GOAL OF THE EXERCISE: Somewhere below are a line with "image, in pixels." and a later line with "button is released.". Output exactly those lines and all lines between them.

INPUT MATERIAL:
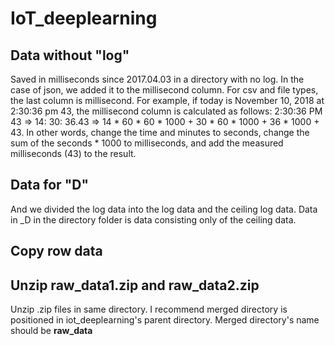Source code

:# IoT_deeplearning

## Data without "log"
Saved in milliseconds since 2017.04.03 in a directory with no log. In the case of json, we added it to the millisecond column. For csv and file types, the last column is millisecond. For example, if today is November 10, 2018 at 2:30:36 pm 43, the millisecond column is calculated as follows:
2:30:36 PM 43 => 14: 30: 36.43 => 14 * 60 * 60 * 1000 + 30 * 60 * 1000 + 36 * 1000 + 43. In other words, change the time and minutes to seconds, change the sum of the seconds * 1000 to milliseconds, and add the measured milliseconds (43) to the result.

## Data for "D"
And we divided the log data into the log data and the ceiling log data.
Data in _D in the directory folder is data consisting only of the ceiling data.

## Copy row data

## Unzip raw_data1.zip and raw_data2.zip
Unzip .zip files in same directory. I recommend merged directory is positioned in iot_deeplearning's parent directory. Merged directory's name should be **raw_data**
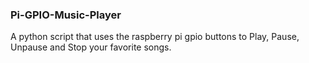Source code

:### Pi-GPIO-Music-Player
A python script that uses the raspberry pi gpio buttons to Play, Pause, Unpause and Stop your favorite songs.
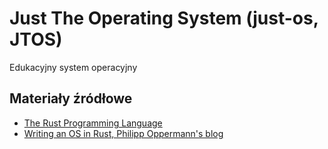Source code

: Just The Operating System (just-os, JTOS)
===

Edukacyjny system operacyjny

Materiały źródłowe
---

* [The Rust Programming Language](https://doc.rust-lang.org/book/)
* [Writing an OS in Rust, Philipp Oppermann's blog](https://os.phil-opp.com/)
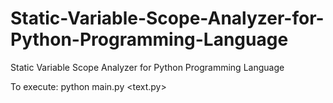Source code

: # Static-Variable-Scope-Analyzer-for-Python-Programming-Language
Static Variable Scope Analyzer for Python Programming Language

To execute:
python main.py <text.py>
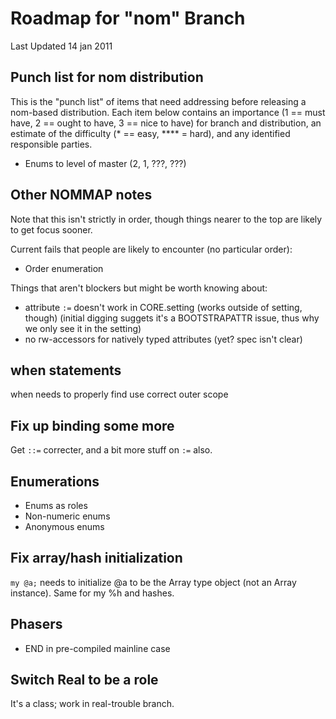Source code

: # Roadmap for "nom" Branch

Last Updated 14 jan 2011

## Punch list for nom distribution

This is the "punch list" of items that need addressing before
releasing a nom-based distribution.  Each item below contains an importance
(1 == must have, 2 == ought to have, 3 == nice to have) for
branch and distribution, an estimate of the difficulty 
(\* == easy, \*\*\*\* = hard), and any identified 
responsible parties.

* Enums to level of master (2, 1, ???, ???)

## Other NOMMAP notes

Note that this isn't strictly in order, though things nearer to the top
are likely to get focus sooner.

Current fails that people are likely to encounter (no particular order):
* Order enumeration

Things that aren't blockers but might be worth knowing about:
* attribute `:=` doesn't work in CORE.setting (works outside of setting, though)
  (initial digging suggets it's a BOOTSTRAPATTR issue, thus why we only see it
  in the setting)
* no rw-accessors for natively typed attributes (yet? spec isn't clear)

## when statements
when needs to properly find use correct outer scope

## Fix up binding some more
Get `::=` correcter, and a bit more stuff on `:=` also.

## Enumerations
* Enums as roles
* Non-numeric enums
* Anonymous enums

## Fix array/hash initialization
`my @a;` needs to initialize @a to be the Array type object (not an Array instance).
Same for my %h and hashes.

## Phasers
* END in pre-compiled mainline case

## Switch Real to be a role
It's a class; work in real-trouble branch.
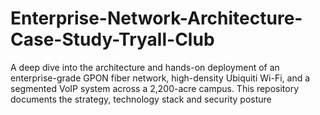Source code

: # Enterprise-Network-Architecture-Case-Study-Tryall-Club
A deep dive into the architecture and hands-on deployment of an enterprise-grade GPON fiber network, high-density Ubiquiti Wi-Fi, and a segmented VoIP system across a 2,200-acre campus. This repository documents the strategy, technology stack and security posture 
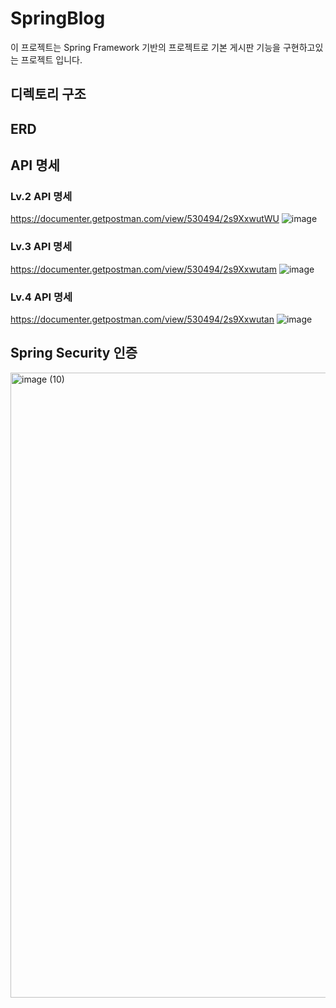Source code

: # SpringBlog

이 프로젝트는 Spring Framework 기반의 프로젝트로 기본 게시판 기능을 구현하고있는 프로젝트 입니다.

## 디렉토리 구조

## ERD 



## API 명세

### Lv.2 API 명세
https://documenter.getpostman.com/view/530494/2s9XxwutWU
![image](https://github.com/thesun4sky/spring-blog/assets/17782941/5836a61a-f78b-4979-a1fb-c1a3c58dc727)

### Lv.3 API 명세
https://documenter.getpostman.com/view/530494/2s9Xxwutam
![image](https://github.com/thesun4sky/spring-blog/assets/17782941/e5803118-b3dc-45cb-afca-6a166c425ae0)

### Lv.4 API 명세
https://documenter.getpostman.com/view/530494/2s9Xxwutan
![image](https://github.com/thesun4sky/spring-blog/assets/17782941/11654826-9417-4976-b447-018130da0f03)


## Spring Security 인증

<img width="1000" alt="image (10)" src="https://github.com/thesun4sky/spring-blog/assets/17782941/5e134760-8ac2-499e-8aea-f0d411bd0bd0">
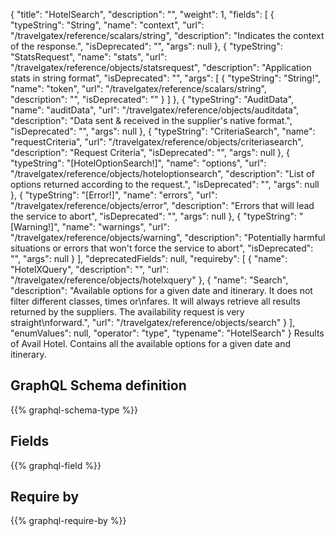 {
  "title": "HotelSearch",
  "description": "",
  "weight": 1,
  "fields": [
    {
      "typeString": "String",
      "name": "context",
      "url": "/travelgatex/reference/scalars/string",
      "description": "Indicates the context of the response.",
      "isDeprecated": "",
      "args": null
    },
    {
      "typeString": "StatsRequest",
      "name": "stats",
      "url": "/travelgatex/reference/objects/statsrequest",
      "description": "Application stats in string format",
      "isDeprecated": "",
      "args": [
        {
          "typeString": "String!",
          "name": "token",
          "url": "/travelgatex/reference/scalars/string",
          "description": "",
          "isDeprecated": ""
        }
      ]
    },
    {
      "typeString": "AuditData",
      "name": "auditData",
      "url": "/travelgatex/reference/objects/auditdata",
      "description": "Data sent & received in the supplier's native format.",
      "isDeprecated": "",
      "args": null
    },
    {
      "typeString": "CriteriaSearch",
      "name": "requestCriteria",
      "url": "/travelgatex/reference/objects/criteriasearch",
      "description": "Request Criteria",
      "isDeprecated": "",
      "args": null
    },
    {
      "typeString": "[HotelOptionSearch!]",
      "name": "options",
      "url": "/travelgatex/reference/objects/hoteloptionsearch",
      "description": "List of options returned according to the request.",
      "isDeprecated": "",
      "args": null
    },
    {
      "typeString": "[Error!]",
      "name": "errors",
      "url": "/travelgatex/reference/objects/error",
      "description": "Errors that will lead the service to abort",
      "isDeprecated": "",
      "args": null
    },
    {
      "typeString": "[Warning!]",
      "name": "warnings",
      "url": "/travelgatex/reference/objects/warning",
      "description": "Potentially harmful situations or errors that won't force the service to abort",
      "isDeprecated": "",
      "args": null
    }
  ],
  "deprecatedFields": null,
  "requireby": [
    {
      "name": "HotelXQuery",
      "description": "",
      "url": "/travelgatex/reference/objects/hotelxquery"
    },
    {
      "name": "Search",
      "description": "Available options for a given date and itinerary. It does not filter different classes, times or\nfares. It will always retrieve all results returned by the suppliers. The availability request is very straight\nforward.",
      "url": "/travelgatex/reference/objects/search"
    }
  ],
  "enumValues": null,
  "operator": "type",
  "typename": "HotelSearch"
}
Results of Avail Hotel. Contains all the available options for a given date and itinerary.
## GraphQL Schema definition

{{% graphql-schema-type %}}

## Fields

{{% graphql-field %}}

## Require by

{{% graphql-require-by %}}
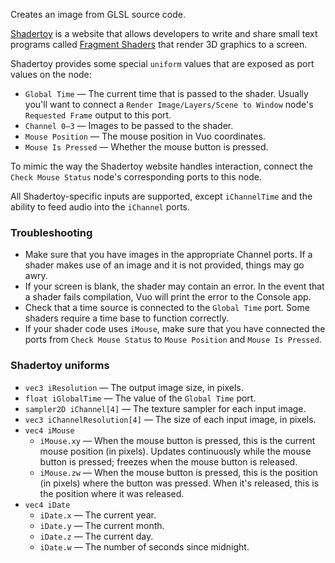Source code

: Creates an image from GLSL source code.

[Shadertoy](http://www.shadertoy.com) is a website that allows developers to write and share small text programs called [Fragment Shaders](https://www.opengl.org/wiki/Fragment_Shader) that render 3D graphics to a screen.

Shadertoy provides some special `uniform` values that are exposed as port values on the node:

   - `Global Time` — The current time that is passed to the shader.  Usually you'll want to connect a `Render Image/Layers/Scene to Window` node's `Requested Frame` output to this port.
   - `Channel 0–3` — Images to be passed to the shader.
   - `Mouse Position` — The mouse position in Vuo coordinates.
   - `Mouse Is Pressed` — Whether the mouse button is pressed.

To mimic the way the Shadertoy website handles interaction, connect the `Check Mouse Status` node's corresponding ports to this node.

All Shadertoy-specific inputs are supported, except `iChannelTime` and the ability to feed audio into the `iChannel` ports.

### Troubleshooting

   - Make sure that you have images in the appropriate Channel ports.  If a shader makes use of an image and it is not provided, things may go awry.
   - If your screen is blank, the shader may contain an error.  In the event that a shader fails compilation, Vuo will print the error to the Console app.
   - Check that a time source is connected to the `Global Time` port.  Some shaders require a time base to function correctly.
   - If your shader code uses `iMouse`, make sure that you have connected the ports from `Check Mouse Status` to `Mouse Position` and `Mouse Is Pressed`.

### Shadertoy uniforms

   - `vec3 iResolution` — The output image size, in pixels.
   - `float iGlobalTime` — The value of the `Global Time` port.
   - `sampler2D iChannel[4]` — The texture sampler for each input image.
   - `vec3 iChannelResolution[4]` — The size of each input image, in pixels.
   - `vec4 iMouse`
      - `iMouse.xy` — When the mouse button is pressed, this is the current mouse position (in pixels).  Updates continuously while the mouse button is pressed; freezes when the mouse button is released.
      - `iMouse.zw` — When the mouse button is pressed, this is the position (in pixels) where the button was pressed.  When it's released, this is the position where it was released.
   - `vec4 iDate`
      - `iDate.x` — The current year.
      - `iDate.y` — The current month.
      - `iDate.z` — The current day.
      - `iDate.w` — The number of seconds since midnight.
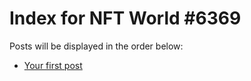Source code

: # Index for NFT World #6369
Posts will be displayed in the order below:

- [Your first post](./001-first.md)

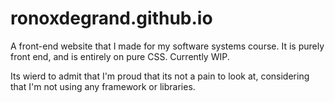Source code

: # ronoxdegrand.github.io
A front-end website that I made for my software systems course. It is purely front end, and is entirely on pure CSS. Currently WIP.

Its wierd to admit that I'm proud that its not a pain to look at, considering that I'm not using any framework or libraries.

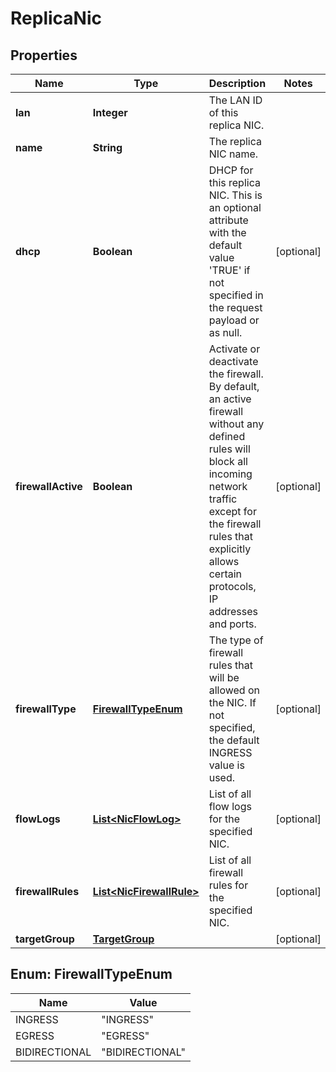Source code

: 

# ReplicaNic

## Properties

| Name | Type | Description | Notes |
| ------------ | ------------- | ------------- | ------------- |
| **lan** | **Integer** | The LAN ID of this replica NIC. |  |
| **name** | **String** | The replica NIC name. |  |
| **dhcp** | **Boolean** | DHCP for this replica NIC. This is an optional attribute with the default value &#39;TRUE&#39; if not specified in the request payload or as null. |  [optional] |
| **firewallActive** | **Boolean** | Activate or deactivate the firewall. By default, an active firewall without any defined rules will block all incoming network traffic except for the firewall rules that explicitly allows certain protocols, IP addresses and ports. |  [optional] |
| **firewallType** | [**FirewallTypeEnum**](#FirewallTypeEnum) | The type of firewall rules that will be allowed on the NIC. If not specified, the default INGRESS value is used. |  [optional] |
| **flowLogs** | [**List&lt;NicFlowLog&gt;**](NicFlowLog.md) | List of all flow logs for the specified NIC. |  [optional] |
| **firewallRules** | [**List&lt;NicFirewallRule&gt;**](NicFirewallRule.md) | List of all firewall rules for the specified NIC. |  [optional] |
| **targetGroup** | [**TargetGroup**](TargetGroup.md) |  |  [optional] |



## Enum: FirewallTypeEnum

| Name | Value |
| ---- | -----
| INGRESS | &quot;INGRESS&quot; |
| EGRESS | &quot;EGRESS&quot; |
| BIDIRECTIONAL | &quot;BIDIRECTIONAL&quot; |


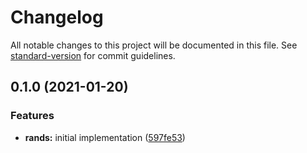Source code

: # Changelog

All notable changes to this project will be documented in this file. See [standard-version](https://github.com/conventional-changelog/standard-version) for commit guidelines.

## 0.1.0 (2021-01-20)


### Features

* **rands:** initial implementation ([597fe53](https://github.com/jimeh/rands/commit/597fe535d32763f6b892e376bed4f2030c0aa45f))
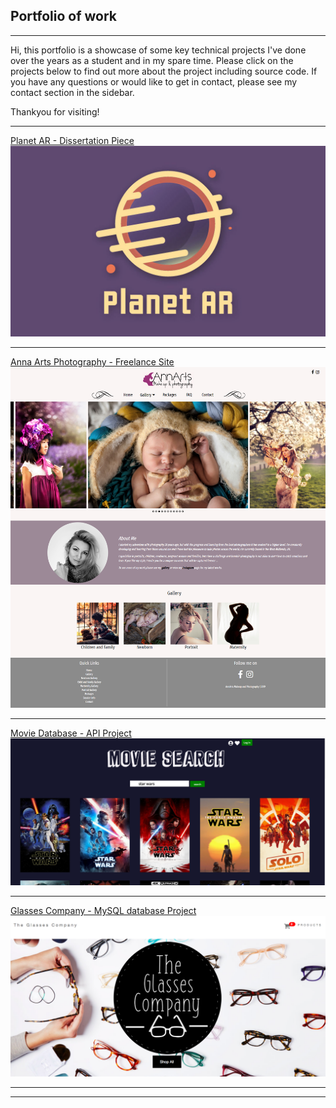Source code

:## Portfolio of work

---
Hi, this portfolio is a showcase of some key technical projects I've done over the years as a student and in my spare time. Please click on the projects below to find out more about the project including source code. If you have any questions or would like to get in contact, please see my contact section in the sidebar. 

Thankyou for visiting!

---
[Planet AR - Dissertation Piece](/planetar)
<img src="images/LOGO2.jpg?raw=true"/>

---
[Anna Arts Photography - Freelance Site](/annart)
<img src="images/AnnartHomepage.png?raw=true"/>

---

[Movie Database - API Project](/moviedatabase)
<img src="images/moviedata2.png?raw=true"/>

---

[Glasses Company - MySQL database Project](/glassescompany)
<img src="images/glasses1.png?raw=true"/>

---






---
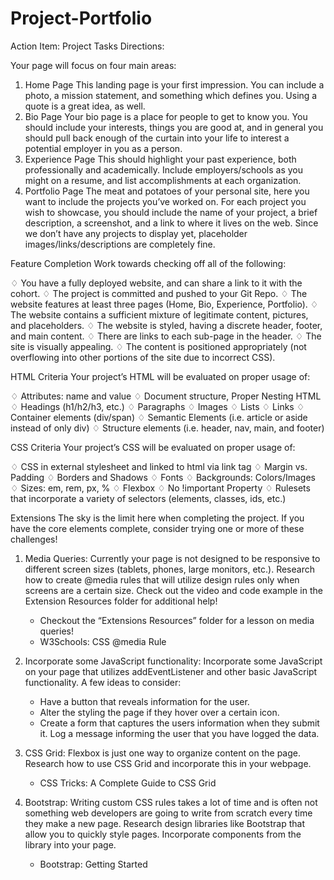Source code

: # Project-Portfolio
Action Item:  Project Tasks
Directions: 

Your page will focus on four main areas:

1. Home Page
This landing page is your first impression. You can include a photo, a mission statement, and something which defines you. Using a quote is a great idea, as well.
2. Bio Page
Your bio page is a place for people to get to know you. You should include your interests, things you are good at, and in general you should pull back enough of the curtain into your life to interest a potential employer in you as a person.
3. Experience Page
This should highlight your past experience, both professionally and academically. Include employers/schools as you might on a resume, and list accomplishments at each organization.
4. Portfolio Page
The meat and potatoes of your personal site, here you want to include the projects you’ve worked on. For each project you wish to showcase, you should include the name of your project, a brief description, a screenshot, and a link to where it lives on the web. Since we don’t have any projects to display yet, placeholder images/links/descriptions are completely fine.



Feature Completion
Work towards checking off all of the following:

♢ You have a fully deployed website, and can share a link to it with the cohort.
♢ The project is committed and pushed to your Git Repo.
♢ The website features at least three pages (Home, Bio, Experience, Portfolio).
♢ The website contains a sufficient mixture of legitimate content, pictures, and         placeholders.
♢ The website is styled, having a discrete header, footer, and main content.
♢ There are links to each sub-page in the header.
♢ The site is visually appealing.
♢ The content is positioned appropriately (not overflowing into other portions of the site due to incorrect CSS).




HTML Criteria
Your project’s HTML will be evaluated on proper usage of:

♢ Attributes: name and value
♢ Document structure, Proper Nesting HTML
♢ Headings (h1/h2/h3, etc.)
♢ Paragraphs
♢ Images
♢ Lists
♢ Links
♢ Container elements (div/span)
♢ Semantic Elements (i.e. article or aside instead of only div)
♢ Structure elements (i.e. header, nav, main, and footer)




CSS Criteria
Your project’s CSS will be evaluated on proper usage of:

♢ CSS in external stylesheet and linked to html via link tag
♢ Margin vs. Padding
♢ Borders and Shadows
♢ Fonts
♢ Backgrounds: Colors/Images
♢ Sizes: em, rem, px, %
♢ Flexbox
♢ No !important Property
♢ Rulesets that incorporate a variety of selectors (elements, classes, ids, etc.)



Extensions 
The sky is the limit here when completing the project. If you have the core elements complete, consider trying one or more of these challenges!

1. Media Queries: 
Currently your page is not designed to be responsive to different screen sizes (tablets, phones, large monitors, etc.). Research how to create @media rules that will utilize design rules only when screens are a certain size. Check out the video and code example in the Extension Resources folder for additional help!
    - Checkout the “Extensions Resources” folder for a lesson on media queries!
    - W3Schools: CSS @media Rule 

2. Incorporate some JavaScript functionality: Incorporate some JavaScript on your page that utilizes addEventListener and other basic JavaScript functionality. A few ideas to consider:
    - Have a button that reveals information for the user.
    - Alter the styling the page if they hover over a certain icon.
    - Create a form that captures the users information when they submit it. Log a message   informing the user that you have logged the data.

3. CSS Grid: Flexbox is just one way to organize content on the page. Research how to use CSS Grid and incorporate this in your webpage.
    - CSS Tricks: A Complete Guide to CSS Grid 

4. Bootstrap: Writing custom CSS rules takes a lot of time and is often not something web developers are going to write from scratch every time they make a new page. Research design libraries like Bootstrap that allow you to quickly style pages. Incorporate components from the library into your page.
    - Bootstrap: Getting Started 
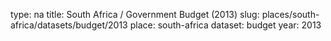type: na
title: South Africa / Government Budget (2013)
slug: places/south-africa/datasets/budget/2013
place: south-africa
dataset: budget
year: 2013
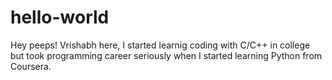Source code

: # hello-world

Hey peeps!
Vrishabh here, I started learnig coding with C/C++ in college but took programming career seriously when I started learning Python from Coursera.
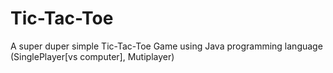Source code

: # Tic-Tac-Toe
A super duper simple Tic-Tac-Toe Game using Java programming language (SinglePlayer[vs computer], Mutiplayer)
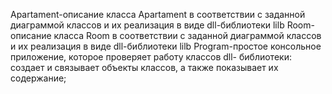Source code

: Apartament-описание класса Apartament в соответствии с заданной диаграммой классов
и их реализация в виде dll-библиотеки lilb
Room-описание класса Room в соответствии с заданной диаграммой классов
и их реализация в виде dll-библиотеки lilb
Program-простое консольное приложение, которое проверяет работу классов dll-
библиотеки: создает и связывает объекты классов, а также показывает их
содержание;
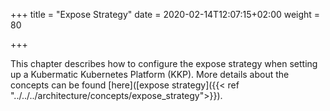+++
title = "Expose Strategy"
date = 2020-02-14T12:07:15+02:00
weight = 80

+++

This chapter describes how to configure the expose strategy when setting up a Kubermatic Kubernetes Platform (KKP).
More details about the concepts can be found [here]([expose strategy]({{< ref "../../../architecture/concepts/expose_strategy">}}).
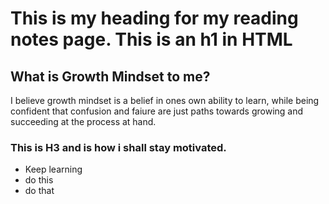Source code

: # This is my heading for my reading notes page. This is an h1 in HTML

## What is Growth Mindset to me?

I believe growth mindset is a belief in ones own ability to learn, while being confident that confusion and faiure are just paths towards growing and succeeding at the process at hand. 

### This is H3 and is how i shall stay motivated.

* Keep learning
* do this
* do that


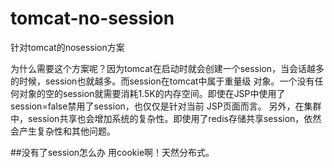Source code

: # tomcat-no-session
针对tomcat的nosession方案

为什么需要这个方案呢？因为tomcat在启动时就会创建一个session，当会话越多的时候，session也就越多。而session在tomcat中属于重量级
对象。一个没有任何对象的空的session就需要消耗1.5K的内存空间。即使在JSP中使用了session=false禁用了session，也仅仅是针对当前
JSP页面而言。
另外，在集群中，session共享也会增加系统的复杂性。即使用了redis存储共享session，依然会产生复杂性和其他问题。

##没有了session怎么办
用cookie啊！天然分布式。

ANSWER SPACE:
   - `vec3 iChannelResolution[4]` — The size of each input image, in pixels.
   - `vec4 iMouse`
      - `iMouse.xy` — When the mouse button is pressed, this is the current mouse position (in pixels).  Updates continuously while the mouse button is pressed; freezes when the mouse button is released.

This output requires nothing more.